Wednesday, October 19, 2011

Repair: HP Ultrium2 Drive

Being the digital hoarder that I am I routinely end up with several hundred gigabytes I no longer actively need but don't want to just delete. The options when it comes to modern day large volume data archival are limited. The more straightforward choices are HDD, BluRay or DVDs. None of those are really reliable in the long run. The recoding layer in optical media deteriorates too fast and HDDs are generally unreliable if left idle for extended periods of time. So a good long time ago I bought an ancient DAT drive which I used for about a year then upgraded to an Ultrium1. Usually these enterprise grade backup devices are crazy expensive when released, then 5-10 years later they're within my budget :) The hard part is finding one that hasn't been used to death in some server-farm somewhere. Rarely drives bought as spares then never used go up on eBay which can turn out to be a killer deal, but otherwise It's basically a lottery. My first Ultrium1 drive did have some use in it, but nothing serious. I was happy enough with it and now have about 1TB archived all in all on LTO-1 tapes (they're 100GB per tape). About a week ago while browsing eBay I found an LTO-2 drive for $55+international shipping (which was $56, heh..) so I bought it.

The drive is an HP C7379 double-height drive. (My LTO-1 was a single height).
Now I assumed that the double-height drives are more robust mechanically and more reliable electronically because I took apart the single-height drive a few times and things are really cramped in there which I went ahead and blamed some of the stability issues on that I had with it over the years (without any real evidence).

So the new drive arrives and I put it in my archival machine for testing. I insert the first cartridge and even before the insertion process is complete the Tape Error LED starts flashing.
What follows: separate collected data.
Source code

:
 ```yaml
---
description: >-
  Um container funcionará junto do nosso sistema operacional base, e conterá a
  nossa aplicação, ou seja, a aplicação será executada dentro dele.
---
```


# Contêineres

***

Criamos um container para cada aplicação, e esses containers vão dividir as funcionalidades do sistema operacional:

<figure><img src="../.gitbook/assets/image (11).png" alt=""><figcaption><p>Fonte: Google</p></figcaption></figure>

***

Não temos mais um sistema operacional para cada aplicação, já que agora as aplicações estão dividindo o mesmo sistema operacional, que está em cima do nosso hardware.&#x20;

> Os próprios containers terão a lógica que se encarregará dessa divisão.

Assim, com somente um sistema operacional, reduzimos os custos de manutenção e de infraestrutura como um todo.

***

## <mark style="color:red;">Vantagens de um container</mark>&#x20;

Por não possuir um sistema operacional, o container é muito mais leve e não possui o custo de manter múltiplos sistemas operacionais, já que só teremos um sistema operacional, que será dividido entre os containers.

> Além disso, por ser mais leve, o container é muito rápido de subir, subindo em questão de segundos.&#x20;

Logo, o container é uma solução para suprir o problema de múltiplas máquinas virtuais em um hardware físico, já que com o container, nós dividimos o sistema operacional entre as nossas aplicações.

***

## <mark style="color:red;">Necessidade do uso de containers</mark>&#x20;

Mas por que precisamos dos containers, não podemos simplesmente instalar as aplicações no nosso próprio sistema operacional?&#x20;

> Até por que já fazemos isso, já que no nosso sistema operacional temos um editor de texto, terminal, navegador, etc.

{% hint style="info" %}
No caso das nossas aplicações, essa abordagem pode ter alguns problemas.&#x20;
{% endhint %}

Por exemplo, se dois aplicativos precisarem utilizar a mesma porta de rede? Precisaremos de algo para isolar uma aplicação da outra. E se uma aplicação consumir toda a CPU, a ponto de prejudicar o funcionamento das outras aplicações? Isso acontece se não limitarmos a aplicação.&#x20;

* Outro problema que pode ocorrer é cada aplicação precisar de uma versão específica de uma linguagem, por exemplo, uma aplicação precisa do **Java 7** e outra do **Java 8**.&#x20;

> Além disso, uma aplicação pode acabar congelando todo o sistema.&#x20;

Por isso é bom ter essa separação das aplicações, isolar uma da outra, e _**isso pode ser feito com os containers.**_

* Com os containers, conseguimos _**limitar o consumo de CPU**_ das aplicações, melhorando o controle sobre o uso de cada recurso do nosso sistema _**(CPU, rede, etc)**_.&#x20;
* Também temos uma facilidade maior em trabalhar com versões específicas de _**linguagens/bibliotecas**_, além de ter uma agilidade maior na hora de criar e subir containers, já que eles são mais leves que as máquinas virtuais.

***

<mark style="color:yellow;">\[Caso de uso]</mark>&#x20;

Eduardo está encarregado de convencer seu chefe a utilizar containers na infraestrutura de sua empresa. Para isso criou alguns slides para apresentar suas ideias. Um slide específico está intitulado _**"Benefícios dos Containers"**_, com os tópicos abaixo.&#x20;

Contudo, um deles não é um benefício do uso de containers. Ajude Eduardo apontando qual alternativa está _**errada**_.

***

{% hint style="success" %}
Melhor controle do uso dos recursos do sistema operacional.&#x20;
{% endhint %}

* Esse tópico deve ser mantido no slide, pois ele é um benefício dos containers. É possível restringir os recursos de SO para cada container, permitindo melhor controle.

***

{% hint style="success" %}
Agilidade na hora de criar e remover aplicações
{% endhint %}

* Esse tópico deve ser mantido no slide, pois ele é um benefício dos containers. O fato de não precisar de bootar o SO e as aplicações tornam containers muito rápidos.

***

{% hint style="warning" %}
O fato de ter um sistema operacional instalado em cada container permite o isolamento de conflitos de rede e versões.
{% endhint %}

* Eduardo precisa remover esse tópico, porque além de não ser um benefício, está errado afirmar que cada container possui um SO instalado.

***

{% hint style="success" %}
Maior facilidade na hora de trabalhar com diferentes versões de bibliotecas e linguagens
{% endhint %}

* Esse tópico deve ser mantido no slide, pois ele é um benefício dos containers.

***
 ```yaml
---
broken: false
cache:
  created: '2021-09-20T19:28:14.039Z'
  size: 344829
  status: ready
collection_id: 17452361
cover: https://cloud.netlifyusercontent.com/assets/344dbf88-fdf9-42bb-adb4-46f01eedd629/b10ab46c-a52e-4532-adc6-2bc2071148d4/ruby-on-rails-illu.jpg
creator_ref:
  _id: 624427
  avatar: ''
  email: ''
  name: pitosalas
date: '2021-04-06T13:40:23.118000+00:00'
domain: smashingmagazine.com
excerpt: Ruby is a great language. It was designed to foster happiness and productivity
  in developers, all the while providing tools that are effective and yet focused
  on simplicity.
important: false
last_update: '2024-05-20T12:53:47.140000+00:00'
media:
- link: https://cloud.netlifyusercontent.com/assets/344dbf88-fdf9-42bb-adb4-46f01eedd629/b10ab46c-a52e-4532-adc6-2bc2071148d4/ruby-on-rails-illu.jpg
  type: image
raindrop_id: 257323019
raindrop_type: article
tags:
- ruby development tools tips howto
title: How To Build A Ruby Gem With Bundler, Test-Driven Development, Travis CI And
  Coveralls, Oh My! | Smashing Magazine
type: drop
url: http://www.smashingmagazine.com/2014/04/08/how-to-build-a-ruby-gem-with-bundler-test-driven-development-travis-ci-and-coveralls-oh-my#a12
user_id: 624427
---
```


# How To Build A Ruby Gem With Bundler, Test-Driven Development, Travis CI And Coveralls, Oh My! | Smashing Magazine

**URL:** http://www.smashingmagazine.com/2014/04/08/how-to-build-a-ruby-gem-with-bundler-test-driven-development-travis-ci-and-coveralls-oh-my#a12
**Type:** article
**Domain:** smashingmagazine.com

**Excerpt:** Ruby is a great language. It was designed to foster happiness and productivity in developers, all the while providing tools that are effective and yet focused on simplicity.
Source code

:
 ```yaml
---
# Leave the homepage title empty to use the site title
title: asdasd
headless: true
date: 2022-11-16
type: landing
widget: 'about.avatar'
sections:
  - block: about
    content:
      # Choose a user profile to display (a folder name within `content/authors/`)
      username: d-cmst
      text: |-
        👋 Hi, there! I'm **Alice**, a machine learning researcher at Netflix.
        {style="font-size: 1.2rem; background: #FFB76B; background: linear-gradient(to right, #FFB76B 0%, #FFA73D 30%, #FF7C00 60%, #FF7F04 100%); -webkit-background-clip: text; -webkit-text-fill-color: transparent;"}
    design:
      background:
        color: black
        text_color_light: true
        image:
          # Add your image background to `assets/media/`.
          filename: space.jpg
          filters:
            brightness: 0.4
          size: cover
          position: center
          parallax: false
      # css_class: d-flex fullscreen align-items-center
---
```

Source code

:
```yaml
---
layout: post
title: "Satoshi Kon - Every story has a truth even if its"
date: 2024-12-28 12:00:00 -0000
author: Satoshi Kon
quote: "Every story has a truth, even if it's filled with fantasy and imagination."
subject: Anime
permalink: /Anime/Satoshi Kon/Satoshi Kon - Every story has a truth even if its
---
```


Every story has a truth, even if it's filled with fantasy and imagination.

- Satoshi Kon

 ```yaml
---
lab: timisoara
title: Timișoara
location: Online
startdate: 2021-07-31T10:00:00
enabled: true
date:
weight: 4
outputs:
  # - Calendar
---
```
Not good!

I proceeded to do a cleaning run, but the Tape Error came up for the Cleaning Tape as well. Hrmm..

My first assumption was that the CM (Cartridge Memory, an RFID-like wireless EEPROM inside every LTO cartridge) is not being read properly because the LED started flashing even before the spooling sequence begun. The drive didn't even open the cartridge door to take out the leader pin before the error came up. (The way Ultrium works is basically the cartridges have a single roll of tape in them the end of which is glued onto a metal pin. The drive physically pulls the metal pin along with the tape out of the cartridge and starts spooling the tape onto an internal drum. In contrast with VCR where you have two drums inside the cartridge, in Ultrium one of the drums is in the drive.)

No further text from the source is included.